[“Yokohama Hamilton as a Guardian of Morality”, The Worker (Brisbane, Qld), Saturday 25 June 1904, page 3]

Yokohama Hamilton as a Guardian of Morality,

Among a mass of correspondence laid upon the table of the Legislative Assembly last week was one document of more than passing interest. It was a letter from the Chief Protector of Aboriginals, Dr. Roth, to the Under-Secretary of the Home Secretary’s Department, asking for “such redress as is possible for the vilifying statement made by the honourable member for Cook, as published in Hansard, 29th October, 1902, p. 989.”

The statement complained of is as follows:—

He and another honourable member had been requested to make another charge against Dr. Roth—that he had been guilty of taking photographs of male and female aboriginals in the most indecent positions. He could show honourable members the photographs, and he considered that to allow an officer who did that sort of thing to remain in the service was a disgrace to his chief. He contended that, in the interests of the public, an inquiry should be held.

Dr. Roth in his letter explains that the photograph shown to members of the House by the hon. member for Cook was one of which there is an identical illustration in his work, “Ethnological Studies,” which was published by the Queensland Government some five years ago, and a copy of which was “graciously accepted” by the Prince of Wales. The photograph was intended for strictly scientific use, and was placed for safe keeping in the custody of Mr. Mobsby, artist photographer to the Department of Agriculture, together with other scientific material and MSS. From this officer the hon. member for Cook obtained it by falsely representing that he had official authority to take it on loan. “Repeated applications for its return failed to do more than evoke a promise to ’send it round,’ which promise has never been fulfilled,” writes Dr. Roth, and his statement is confirmed by a letter from Mr. Mobsby. Mr. Hamilton, apparently, was “sending it round” in quite another fashion. The transaction is scarcely one calculated to enhance the reputation of Yokohama. It is too much to ask an unbelieving generation to accept the view that he acted solely in the interests of morality. The photograph that could wring a blush from the ex-Parliamentary lodger ought to be worth preserving as a pornographical curiosity, but what are we to say of the Queensland Government and of his Princeship of Wales, one of whom publishes, and the other accepts, reproductions of photos which have sent the crimson tide of outraged modesty flowing to the cheeks of Yokohama’s member?

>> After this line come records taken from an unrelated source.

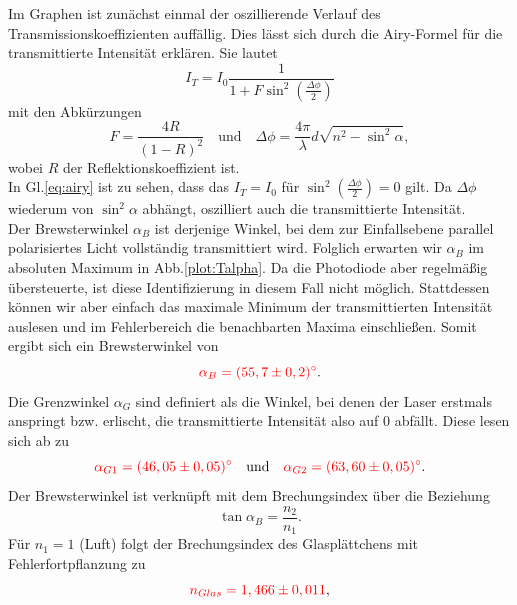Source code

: Im Graphen ist zunächst einmal der oszillierende Verlauf des Transmissionskoeffizienten auffällig. Dies lässt sich durch die Airy-Formel für die transmittierte Intensität 
erklären. Sie lautet 
\begin{equation}
    I_T = I_0 \frac{1}{1+F \sin^2(\frac{\Delta \phi}{2})}  
    \label{eq:airy}
\end{equation}
mit den Abkürzungen 
\begin{equation}
    F = \frac{4R}{(1-R)^2} \quad \mathrm{ und } \quad \Delta \phi = \frac{4\pi}{\lambda}d\sqrt{n^2-\sin^2\alpha},
    \label{eq:airyPar}
\end{equation} 
wobei $R$ der Reflektionskoeffizient ist.\\
In Gl.\ref{eq:airy} ist zu sehen, dass das $I_T = I_0$ für $\sin^2(\frac{\Delta \phi}{2}) = 0$ gilt. Da $\Delta \phi$ wiederum von $\sin^2\alpha$ abhängt, oszilliert auch die 
transmittierte Intensität.\\
Der Brewsterwinkel $\alpha_B$ ist derjenige Winkel, bei dem zur Einfallsebene parallel polarisiertes Licht vollständig transmittiert wird. Folglich erwarten wir $\alpha_B$ 
im absoluten Maximum in Abb.\ref{plot:Talpha}. Da die Photodiode aber regelmäßig übersteuerte, ist diese Identifizierung in diesem Fall nicht möglich. Stattdessen können wir 
aber einfach das maximale Minimum der transmittierten Intensität auslesen und im Fehlerbereich die benachbarten Maxima einschließen. Somit ergibt sich ein Brewsterwinkel von 
\begin{equation*}
    \textcolor{red}{\alpha_B = (55,7 \pm 0,2)^\circ}.
\end{equation*}
Die Grenzwinkel $\alpha_G$ sind definiert als die Winkel, bei denen der Laser erstmals anspringt bzw. erlischt, die transmittierte Intensität also auf 0 abfällt. Diese lesen sich 
ab zu 
\begin{equation*}
    \textcolor{red}{\alpha_{G1} = (46,05 \pm 0,05)^\circ \quad} \mathrm{ und } \textcolor{red}{ \quad \alpha_{G2} = (63,60 \pm 0,05)^\circ}.
\end{equation*}
Der Brewsterwinkel ist verknüpft mit dem Brechungsindex über die Beziehung 
\begin{equation*}
    \tan\alpha_B = \frac{n_2}{n_1}.
\end{equation*}
Für $n_1 = 1$ (Luft) folgt der Brechungsindex des Glasplättchens mit Fehlerfortpflanzung zu 
\begin{equation*}
    \textcolor{red}{n_{Glas} = 1,466 \pm 0,011},
\end{equation*}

Dr. Roth asks for redress; none is necessary. There is not another member of the Assembly who would have been guilty of so despicable a trick in order to injure one against whom a grudge was cherished. Dr. Roth need not put himself out of the way to vindicate his honour. The charge against him is answered, refuted, blasted to the four winds and utterly discredited by the source from which it emanates.

AB notes:

Roth had his allies, especially on the left. Quotable:

“Dr. Roth asks for redress; none is necessary. There is not another member of the Assembly who would have been guilty of so despicable a trick in order to injure one against whom a grudge was cherished. Dr. Roth need not put himself out of the way to vindicate his honour. The charge against him is answered, refuted, blasted to the four winds and utterly discredited by the source from which it emanates.”